- What you have to do
The full listing is to be returned exactly as given, but without pictures.

- Data for this task
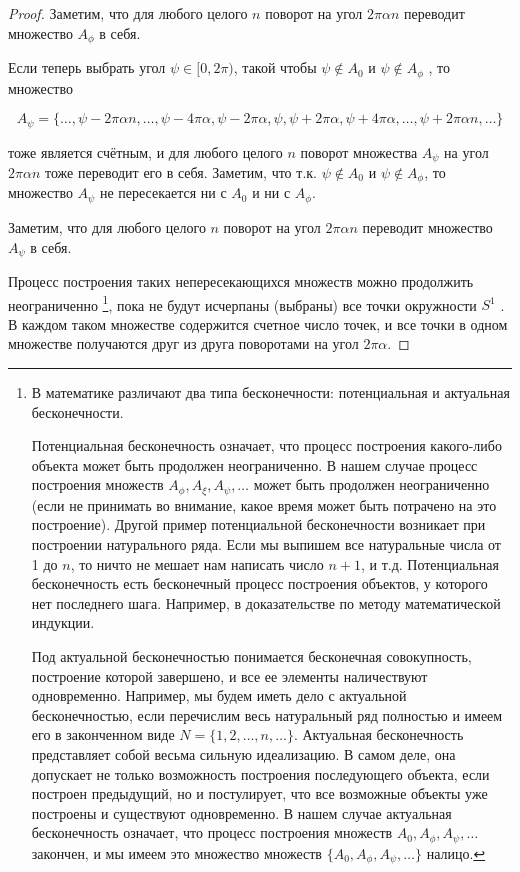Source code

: \begin{proof}
Заметим, что для любого целого $n$ поворот на
угол $2\pi\alpha n$ переводит множество $A_\phi$ в себя.

Если теперь выбрать угол $\psi \in [0, 2\pi)$, такой чтобы $\psi \notin A_0$ и $\psi \notin A_\phi$ , то множество

\begin{equation*}
	A_\psi = \{\ldots , \psi - 2\pi\alpha n, \ldots , \psi - 4\pi\alpha, \psi - 2\pi\alpha, \psi, \psi + 2\pi\alpha, \psi + 4\pi\alpha, \ldots , \psi + 2\pi\alpha n, \ldots \}
\end{equation*}

тоже является счётным, и для любого целого $n$ поворот множества $A_\psi$ на угол $2\pi\alpha n$ тоже переводит его в себя. Заметим, что т.к. $\psi \notin A_0$ и $\psi \notin A_\phi$, то
множество $A_\psi$ не пересекается ни с $A_0$ и ни с $A_\phi$. 

Заметим, что для любого целого $n$ поворот на угол $2\pi\alpha n$ переводит множество $A_\psi$ в себя.

Процесс построения таких непересекающихся множеств можно продолжить неограниченно
\footnote{
	В математике различают два типа бесконечности: потенциальная и актуальная бесконечности.

	Потенциальная бесконечность означает, что процесс построения какого-либо объекта может быть продолжен неограниченно. В нашем случае процесс построения множеств $A_\phi , A_\xi , A_\psi , \ldots$ может быть продолжен неограниченно (если не принимать во внимание, какое время может быть потрачено на это построение).
	Другой пример потенциальной бесконечности возникает при построении натурального ряда.
	Если мы выпишем все натуральные числа от 1 до $n$, то ничто не мешает нам написать число $n+1$, и т.д.
	Потенциальная бесконечность есть бесконечный процесс построения объектов, у которого нет последнего шага. Например, в доказательстве по методу математической индукции.

	Под актуальной бесконечностью понимается бесконечная совокупность, построение которой завершено, и все ее элементы наличествуют одновременно. Например, мы будем иметь дело с актуальной бесконечностью, если перечислим весь натуральный ряд полностью и имеем его в законченном виде
	$N = \{1, 2, \ldots , n, \ldots \}$. Актуальная бесконечность представляет собой весьма сильную идеализацию. В
	самом деле, она допускает не только возможность построения последующего объекта, если построен
	предыдущий, но и постулирует, что все возможные объекты уже построены и существуют одновременно.
	В нашем случае актуальная бесконечность означает, что процесс построения множеств $A_0, A_\phi, A_\psi , \ldots$
	закончен, и мы имеем это множество множеств $\{A_0, A_\phi, A_\psi , \ldots\}$ налицо.
}, пока не будут исчерпаны (выбраны) все точки окружности $S^1$ . В каждом таком множестве содержится счетное число точек, и все точки в одном множестве получаются друг из друга поворотами на угол $2\pi\alpha$.


\end{proof}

- Result of the task
Source code

: \begin{proof}
Заметим, что для любого целого $n$ поворот на
угол $2\pi\alpha n$ переводит множество $A_\phi$ в себя.

Если теперь выбрать угол $\psi \in [0, 2\pi)$, такой чтобы $\psi \notin A_0$ и $\psi \notin A_\phi$ , то множество

\begin{equation*}
	A_\psi = \{\ldots , \psi - 2\pi\alpha n, \ldots , \psi - 4\pi\alpha, \psi - 2\pi\alpha, \psi, \psi + 2\pi\alpha, \psi + 4\pi\alpha, \ldots , \psi + 2\pi\alpha n, \ldots \}
\end{equation*}

тоже является счётным, и для любого целого $n$ поворот множества $A_\psi$ на угол $2\pi\alpha n$ тоже переводит его в себя. Заметим, что т.к. $\psi \notin A_0$ и $\psi \notin A_\phi$, то
множество $A_\psi$ не пересекается ни с $A_0$ и ни с $A_\phi$. 

Заметим, что для любого целого $n$ поворот на угол $2\pi\alpha n$ переводит множество $A_\psi$ в себя.

Процесс построения таких непересекающихся множеств можно продолжить неограниченно
\footnote{
	В математике различают два типа бесконечности: потенциальная и актуальная бесконечности.

	Потенциальная бесконечность означает, что процесс построения какого-либо объекта может быть продолжен неограниченно. В нашем случае процесс построения множеств $A_\phi , A_\xi , A_\psi , \ldots$ может быть продолжен неограниченно (если не принимать во внимание, какое время может быть потрачено на это построение).
	Другой пример потенциальной бесконечности возникает при построении натурального ряда.
	Если мы выпишем все натуральные числа от 1 до $n$, то ничто не мешает нам написать число $n+1$, и т.д.
	Потенциальная бесконечность есть бесконечный процесс построения объектов, у которого нет последнего шага. Например, в доказательстве по методу математической индукции.

	Под актуальной бесконечностью понимается бесконечная совокупность, построение которой завершено, и все ее элементы наличествуют одновременно. Например, мы будем иметь дело с актуальной бесконечностью, если перечислим весь натуральный ряд полностью и имеем его в законченном виде
	$N = \{1, 2, \ldots , n, \ldots \}$. Актуальная бесконечность представляет собой весьма сильную идеализацию. В
	самом деле, она допускает не только возможность построения последующего объекта, если построен
	предыдущий, но и постулирует, что все возможные объекты уже построены и существуют одновременно.
	В нашем случае актуальная бесконечность означает, что процесс построения множеств $A_0, A_\phi, A_\psi , \ldots$
	закончен, и мы имеем это множество множеств $\{A_0, A_\phi, A_\psi , \ldots\}$ налицо.
}, пока не будут исчерпаны (выбраны) все точки окружности $S^1$ . В каждом таком множестве содержится счетное число точек, и все точки в одном множестве получаются друг из друга поворотами на угол $2\pi\alpha$.


\end{proof}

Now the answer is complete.